Right now, the agency must establish the intended use of a drug, and if regulators cannot do that, the FDA must simply return the package to the sender, Gottlieb explained.
And often, the FDA will see the same packages come back through the mail system a second or third time — sometimes with investigators seeing their own handwriting on parcels from the first time they were inspected.
"This is a numbers game," Gottlieb said. "They simply overwhelm our system with volume."
Access to treatment and services
On the second of the two-day Health Subcommittee hearing, lawmakers heard from various patient advocates, who urged Congress to ensure that the new funds included in the $1.3 trillion omnibus spending bill intended to address the opioid crisis not only result in more and better overdose-reversal agents and medication-assisted therapy, but that all Americans who need those products have access to them.
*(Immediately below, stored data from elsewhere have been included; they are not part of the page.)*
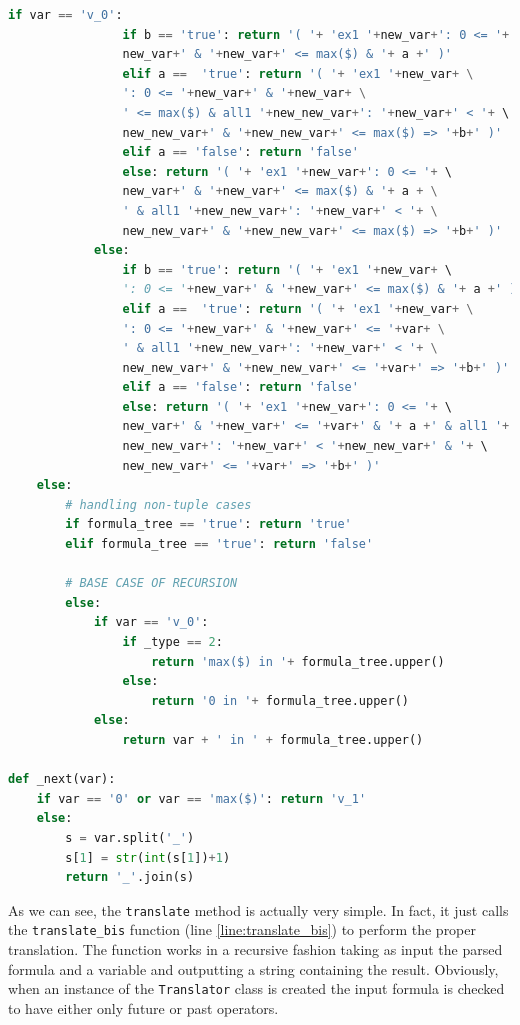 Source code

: \begin{lstlisting}[language=Python, style=Python, escapechar = £,  label={code:ltlf2dfa-translate-method}, caption={The \texttt{translate} method.}]
            if var == 'v_0':
                if b == 'true': return '( '+ 'ex1 '+new_var+': 0 <= '+ \ 
                new_var+' & '+new_var+' <= max($) & '+ a +' )'
                elif a ==  'true': return '( '+ 'ex1 '+new_var+ \
                ': 0 <= '+new_var+' & '+new_var+ \
                ' <= max($) & all1 '+new_new_var+': '+new_var+' < '+ \ 
                new_new_var+' & '+new_new_var+' <= max($) => '+b+' )'
                elif a == 'false': return 'false'
                else: return '( '+ 'ex1 '+new_var+': 0 <= '+ \ 
                new_var+' & '+new_var+' <= max($) & '+ a + \
                ' & all1 '+new_new_var+': '+new_var+' < '+ \
                new_new_var+' & '+new_new_var+' <= max($) => '+b+' )'
            else:
                if b == 'true': return '( '+ 'ex1 '+new_var+ \ 
                ': 0 <= '+new_var+' & '+new_var+' <= max($) & '+ a +' )'
                elif a ==  'true': return '( '+ 'ex1 '+new_var+ \
                ': 0 <= '+new_var+' & '+new_var+' <= '+var+ \
                ' & all1 '+new_new_var+': '+new_var+' < '+ \
                new_new_var+' & '+new_new_var+' <= '+var+' => '+b+' )'
                elif a == 'false': return 'false'
                else: return '( '+ 'ex1 '+new_var+': 0 <= '+ \ 
                new_var+' & '+new_var+' <= '+var+' & '+ a +' & all1 '+ \ 
                new_new_var+': '+new_var+' < '+new_new_var+' & '+ \ 
                new_new_var+' <= '+var+' => '+b+' )'
    else:
        # handling non-tuple cases
        if formula_tree == 'true': return 'true'
        elif formula_tree == 'true': return 'false'

        # BASE CASE OF RECURSION
        else:
            if var == 'v_0':
                if _type == 2:
                    return 'max($) in '+ formula_tree.upper()
                else:
                    return '0 in '+ formula_tree.upper()
            else:
                return var + ' in ' + formula_tree.upper()

def _next(var):
    if var == '0' or var == 'max($)': return 'v_1'
    else:
        s = var.split('_')
        s[1] = str(int(s[1])+1)
        return '_'.join(s)
\end{lstlisting}
As we can see, the \texttt{translate} method is actually very simple. In fact, it just calls the \texttt{translate\_bis} function (line \ref{line:translate_bis}) to perform the proper translation. The function works in a recursive fashion taking as input the parsed formula and a variable and outputting a string containing the result. Obviously, when an instance of the \texttt{Translator} class is created the input formula is checked to have either only future or past operators.
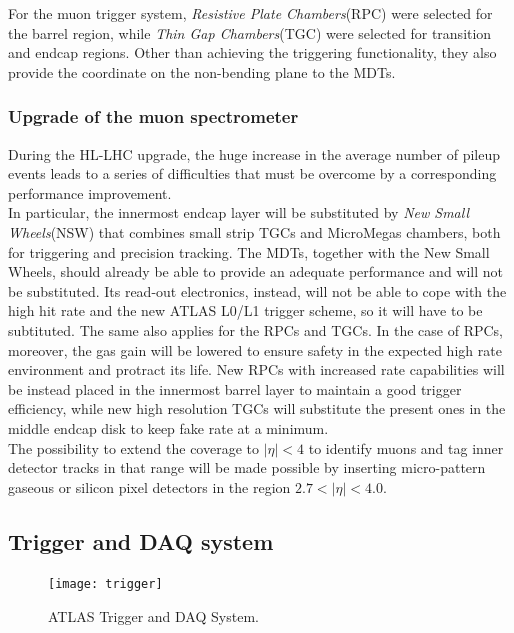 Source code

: \documentclass[a4paper,twoside,12pt]{article}
\begin{document}
For the muon trigger system, \textit{Resistive Plate Chambers}(RPC) were selected for the barrel region, while \textit{Thin Gap Chambers}(TGC) were selected for transition and endcap regions. Other
than achieving the triggering functionality, they also provide the coordinate on the non-bending plane to the MDTs. 

\subsubsection*{Upgrade of the muon spectrometer}\cite{scoping}
During the HL-LHC upgrade, the huge increase in the average number of pileup events leads to a series of difficulties that must be overcome by a corresponding performance improvement.\\

In particular, the innermost endcap layer will be substituted by \textit{New Small Wheels}(NSW) that combines small strip TGCs and MicroMegas chambers, both for triggering and 
precision tracking. The MDTs, together with the New Small Wheels, should already be able to provide an adequate performance and will not be substituted. Its read-out electronics, instead, will not 
be able to cope with the high hit rate and the new ATLAS L0/L1 trigger scheme, so it will have to be subtituted. The same also applies for the RPCs and TGCs. In the case of RPCs, moreover,
the gas gain will be lowered to ensure safety in the expected high rate environment and protract its life. New RPCs with increased rate capabilities will be instead placed in the innermost barrel layer to maintain a
good trigger efficiency, while new high resolution TGCs will substitute the present ones in the middle endcap disk to keep fake rate at a minimum.\\

The possibility to extend the coverage to $|\eta| < 4$ to identify muons and tag inner detector tracks in that range will be made possible by inserting micro-pattern gaseous or silicon pixel
detectors in the region $2.7 < |\eta| < 4.0$.

\subsection{Trigger and DAQ system}

\begin{figure} [h]
	\centering
	\texttt{[image: trigger]}
	\caption{ATLAS Trigger and DAQ System\cite{Green:2010zza}.}
	\label{fig:trigger}
\end{figure}
\end{document}
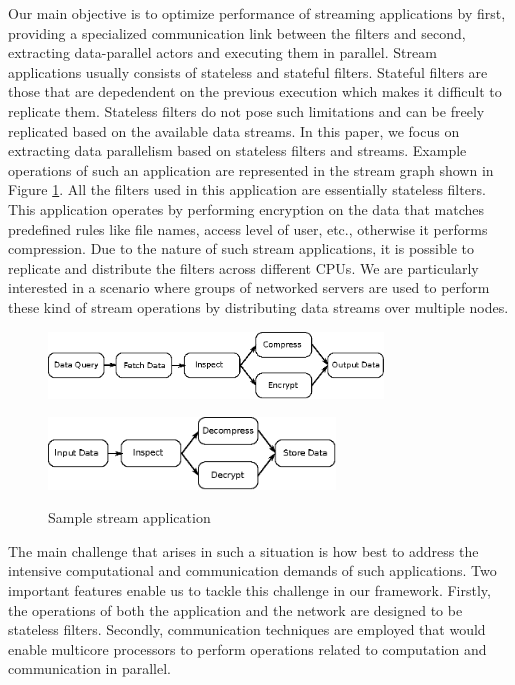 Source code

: \documentclass[10pt, conference, compsocconf, reqno]{IEEEtran}
\begin{document}
Our main objective is to optimize performance of streaming applications by first, providing a specialized communication link between the filters and second, extracting data-parallel actors and executing them in parallel. Stream applications usually consists of stateless and stateful filters. Stateful filters are those that are depedendent on the previous execution which makes it difficult to replicate them. Stateless filters do not pose such limitations and can be freely replicated based on the available data streams. In this paper, we focus on extracting data parallelism based on stateless filters and streams. Example operations of such an application are represented in the stream graph shown in Figure \ref{fig1}. All the filters used in this application are essentially stateless filters. This application operates by performing encryption on the data that matches predefined rules like file names, access level of user, etc., otherwise it performs compression. Due to the nature of such stream applications, it is possible to replicate and distribute the filters across different CPUs. We are particularly interested in a scenario where groups of networked servers are used to perform these kind of stream operations by distributing data streams over multiple nodes.

\begin{figure}[ht]
\centering
\subfigure
{
	\includegraphics[width=3.5in]{ip-data-proc}
}

\subfigure
{
	\includegraphics[width=3in]{op-data-proc}
}
\caption{Sample stream application}
\label{fig1}
\end{figure}

The main challenge that arises in such a situation is how best to address the intensive computational and communication demands of such applications. Two important features enable us to tackle this challenge in our framework. Firstly, the operations of both the application and the network are designed to be stateless filters. Secondly, communication techniques are employed that would enable multicore processors to perform operations related to computation and communication in parallel.
\end{document}
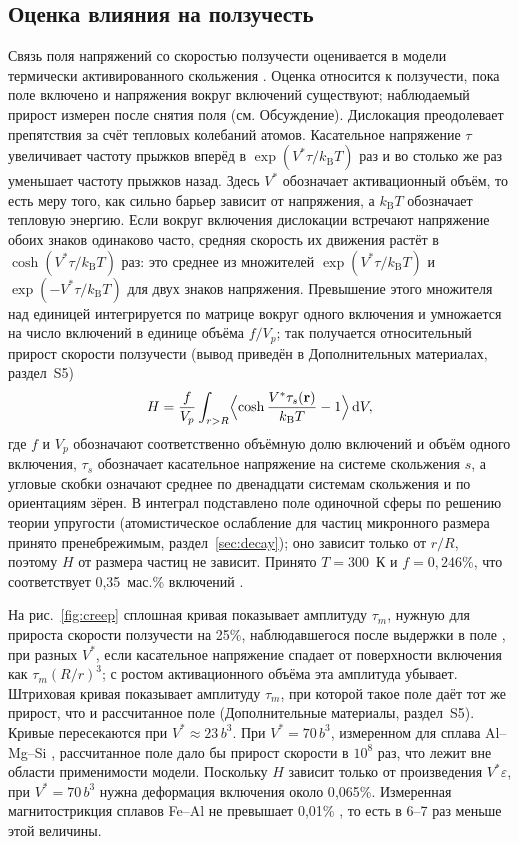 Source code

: \documentclass[11pt,a4paper]{article}
\begin{document}
\subsection{Оценка влияния на ползучесть}

Связь поля напряжений со скоростью ползучести оценивается в модели
термически активированного скольжения
\cite{KocksArgonAshby1975,CaillardMartin2003}. Оценка относится
к ползучести, пока поле включено и напряжения вокруг включений существуют;
наблюдаемый прирост измерен после снятия поля (см. Обсуждение). Дислокация преодолевает
препятствия за счёт тепловых колебаний атомов. Касательное напряжение $\tau$
увеличивает частоту прыжков вперёд в $\exp(V^*\tau/k_{\mathrm B}T)$ раз
и во столько же раз уменьшает частоту прыжков назад. Здесь $V^*$
обозначает активационный объём, то есть меру того, как сильно барьер
зависит от напряжения, а $k_{\mathrm B}T$ обозначает тепловую энергию. Если вокруг включения
дислокации встречают напряжение обоих знаков одинаково часто, средняя
скорость их движения растёт в $\cosh(V^*\tau/k_{\mathrm B}T)$ раз: это
среднее из множителей $\exp(V^*\tau/k_{\mathrm B}T)$ и
$\exp(-V^*\tau/k_{\mathrm B}T)$ для двух знаков напряжения. Превышение
этого множителя над единицей интегрируется по матрице вокруг одного
включения и умножается на число включений в единице объёма $f/V_p$;
так получается относительный прирост скорости ползучести (вывод
приведён в Дополнительных материалах, раздел~S5)
\begin{equation}
H=\frac{f}{V_p}\int_{r>R}
\Bigl\langle\cosh\frac{V^*\tau_s(\mathbf r)}{k_{\mathrm B}T}-1\Bigr\rangle
\,\mathrm dV ,
\label{eq:creep}
\end{equation}
где $f$ и $V_p$ обозначают соответственно объёмную долю включений
и объём одного включения, $\tau_s$ обозначает касательное напряжение
на системе скольжения $s$, а
угловые скобки означают среднее по двенадцати системам скольжения
и по ориентациям зёрен. В интеграл подставлено поле одиночной сферы по решению теории
упругости (атомистическое ослабление для частиц микронного размера принято
пренебрежимым, раздел~\ref{sec:decay}); оно зависит только от $r/R$,
поэтому $H$ от размера частиц не зависит. Принято $T=300$~К и $f=0{,}246\%$,
что соответствует 0{,}35~мас.\% включений \cite{Friha2024JMMM}.

На рис.~\ref{fig:creep} сплошная кривая показывает амплитуду $\tau_m$,
нужную для прироста скорости ползучести на 25\%, наблюдавшегося после
выдержки в поле \cite{Skvortsov2019JAP}, при разных
$V^*$, если касательное напряжение спадает от поверхности включения как
$\tau_m(R/r)^3$; с ростом активационного объёма эта амплитуда убывает.
Штриховая кривая показывает амплитуду $\tau_m$, при которой такое поле
даёт тот же прирост, что и рассчитанное поле (Дополнительные материалы,
раздел~S5).
Кривые пересекаются при $V^*\approx23\,b^3$. При $V^*=70\,b^3$,
измеренном для сплава Al--Mg--Si \cite{Soula2022JALCOM}, рассчитанное
поле дало бы прирост скорости в $10^8$ раз, что лежит вне области применимости модели. Поскольку $H$ зависит только от
произведения $V^*\varepsilon$, при $V^*=70\,b^3$ нужна деформация
включения около 0{,}065\%. Измеренная магнитострикция сплавов Fe--Al
не превышает 0{,}01\% \cite{Hall1959,BormioNunes2012}, то есть
в 6--7 раз меньше этой величины.
\end{document}
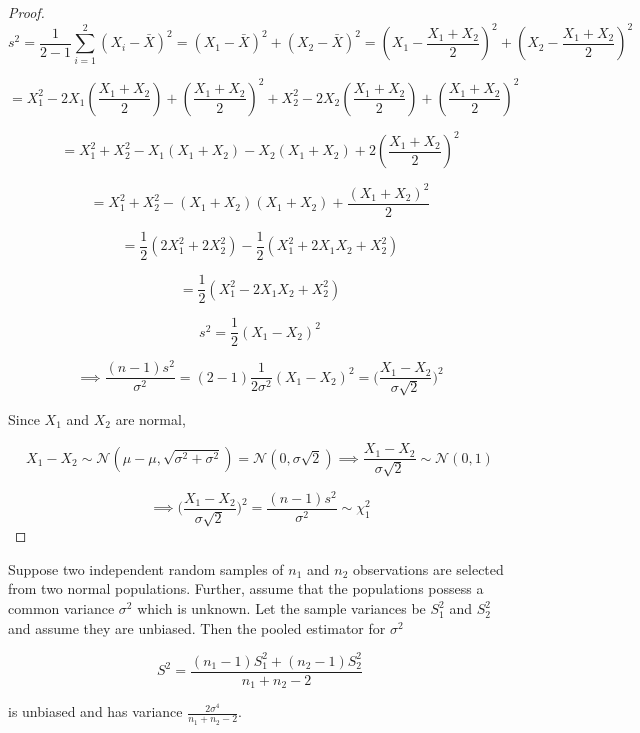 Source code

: \begin{proof}

\[
s^2 = \frac{1}{2-1}\sum_{i=1}^2(X_i - \bar{X})^2  = (X_1 - \bar{X})^2 + (X_2 - \bar{X})^2 = (X_1 - \frac{X_1 + X_2}{2})^2 +  (X_2 - \frac{X_1 + X_2}{2})^2
\]

\[
= X_1^2 - 2X_1(\frac{X_1 + X_2}{2}) + (\frac{X_1 + X_2}{2})^2 + X_2^2 - 2X_2(\frac{X_1 + X_2}{2}) + (\frac{X_1 + X_2}{2})^2
\]

\[
= X_1^2 +  X_2^2  - X_1(X_1 + X_2)  - X_2(X_1 + X_2) + 2(\frac{X_1 + X_2}{2})^2
\]

\[
= X_1^2 + X_2^2 - (X_1 + X_2)(X_1 + X_2) + \frac{(X_1 + X_2)^2}{2}
\]

\[
= \frac{1}{2}(2X_1^2 + 2X_2^2) - \frac{1}{2}(X_1^2 + 2X_1 X_2 + X_2^2)
\]

\[
= \frac{1}{2}(X_1^2 - 2X_1 X_2 + X_2^2)
\]

\[
\boxed{
s^2 = \frac{1}{2}(X_1 - X_2)^2}
\]

\[
\implies \frac{(n-1)s^2}{\sigma^2} = (2-1)\frac{1}{2\sigma^2}(X_1 - X_2)^2 = \bigg(\frac{X_1-X_2}{\sigma \sqrt{2}} \bigg)^2
\]

Since \(X_1\) and \(X_2\) are normal, 

\[
X_1 - X_2 \sim \mathcal{N}(\mu - \mu, \sqrt{\sigma^2 + \sigma^2}) = \mathcal{N}(0, \sigma\sqrt{2}) \implies \frac{X_1 - X_2}{\sigma \sqrt{2}} \sim \mathcal{N}(0, 1)
\]

\[
\implies \bigg(\frac{X_1-X_2}{\sigma \sqrt{2}} \bigg)^2 = \boxed{\frac{(n-1)s^2}{\sigma^2} \sim \chi_1^2}
\]


\end{proof}

\begin{proposition} Suppose two independent random samples of \(n_1\) and \(n_2\) observations are selected from two normal populations. Further, assume that the populations possess a common variance \(\sigma^2\) which is unknown. Let the sample variances be \(S_1^2\) and \(S_2^2\) and assume they are unbiased. Then the pooled estimator for \(\sigma^2\)

\[
S^2 = \frac{(n_1 - 1)S_1^2 + (n_2 - 1)S_2^2}{n_1 + n_2 - 2}
\]

is unbiased and has variance \( \frac{2 \sigma^4}{n_1 + n_2 -2}\).

\end{proposition}

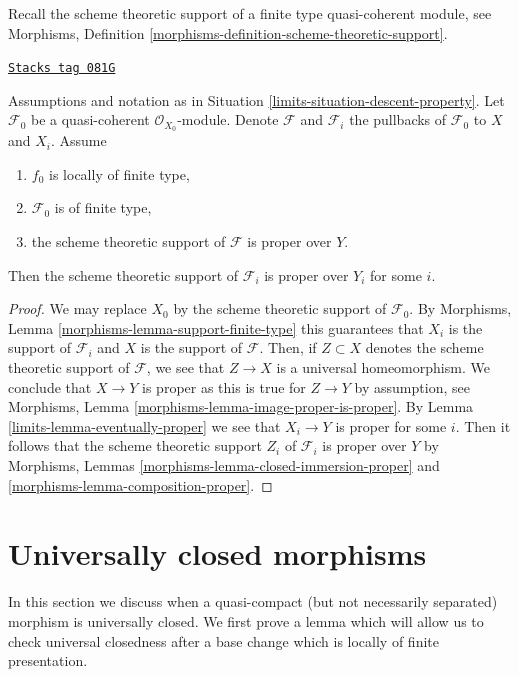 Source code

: Recall the scheme theoretic support of
a finite type quasi-coherent module, see
Morphisms, Definition \ref{morphisms-definition-scheme-theoretic-support}.

\begin{lemma}
\label{limits-lemma-eventually-proper-support}
\href{https://stacks.math.columbia.edu/tag/081G}{\texttt{Stacks tag 081G}}

Assumptions and notation as in Situation \ref{limits-situation-descent-property}.
Let $\mathcal{F}_0$ be a quasi-coherent $\mathcal{O}_{X_0}$-module.
Denote $\mathcal{F}$ and $\mathcal{F}_i$ the pullbacks of
$\mathcal{F}_0$ to $X$ and $X_i$. Assume
\begin{enumerate}
\item $f_0$ is locally of finite type,
\item $\mathcal{F}_0$ is of finite type,
\item the scheme theoretic support of $\mathcal{F}$ is proper over $Y$.
\end{enumerate}
Then the scheme theoretic support of $\mathcal{F}_i$ is proper over $Y_i$
for some $i$.
\end{lemma}

\begin{proof}

We may replace $X_0$ by the scheme theoretic support of $\mathcal{F}_0$.
By Morphisms, Lemma \ref{morphisms-lemma-support-finite-type} this
guarantees that $X_i$ is the support of $\mathcal{F}_i$ and $X$ is the
support of $\mathcal{F}$. Then, if $Z \subset X$ denotes the scheme
theoretic support of $\mathcal{F}$, we see that $Z \to X$ is a universal
homeomorphism. We conclude that $X \to Y$ is proper as this is true for
$Z \to Y$ by assumption, see
Morphisms, Lemma \ref{morphisms-lemma-image-proper-is-proper}.
By Lemma \ref{limits-lemma-eventually-proper} we see that $X_i \to Y$ is proper
for some $i$. Then it follows that the scheme theoretic support $Z_i$ of
$\mathcal{F}_i$ is proper over $Y$ by
Morphisms, Lemmas \ref{morphisms-lemma-closed-immersion-proper} and
\ref{morphisms-lemma-composition-proper}.
\end{proof}

\section{Universally closed morphisms}
\label{limits-section-universally-closed}
In this section we discuss when a quasi-compact (but not necessarily
separated) morphism is universally closed. We first prove a lemma which
will allow us to check universal closedness after a base change
which is locally of finite presentation.

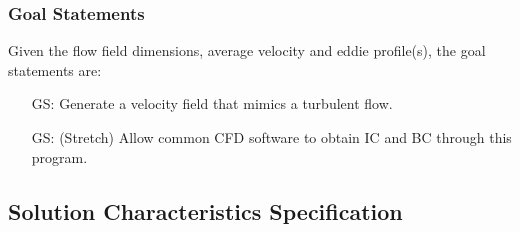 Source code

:\documentclass[12pt]{article}
\newcounter{goalnum} %
\begin{document}


\subsubsection{Goal Statements}


\noindent Given the flow field dimensions, average velocity and eddie profile(s), the goal statements are:

\begin{itemize}

\item[GS\refstepcounter{goalnum}\thegoalnum \label{G_anyFlowField}:] Generate a velocity field that mimics a turbulent flow.
\item[GS\refstepcounter{goalnum}\thegoalnum \label{G_interfaceCFD}:] (Stretch) Allow common CFD software to obtain IC and BC through this program.


\end{itemize}

\subsection{Solution Characteristics Specification}
\end{document}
They also highlighted the need to ensure that treatment and recovery services are made consistently available for all patients — not just certain populations — including American Indians and Alaska Natives, whose communities have had the highest rates of drug overdose deaths for the past decade.
"Addiction is a lifelong challenge," said recovery advocate Ryan Hampton of Facing Addiction and the National Council on Alcoholism and Drug Dependence.
While Hampton said treatment saved his life, he said the system is failing because it is not spending enough time and money on supporting recovery.
"Treatment is not recovery. Recovery happens when you leave treatment," he emphasized.
Hampton also stressed the need to study long-term recovery, noting that the federal government has the data showing there are 23 million Americans in recovery but "is not spending any time studying us."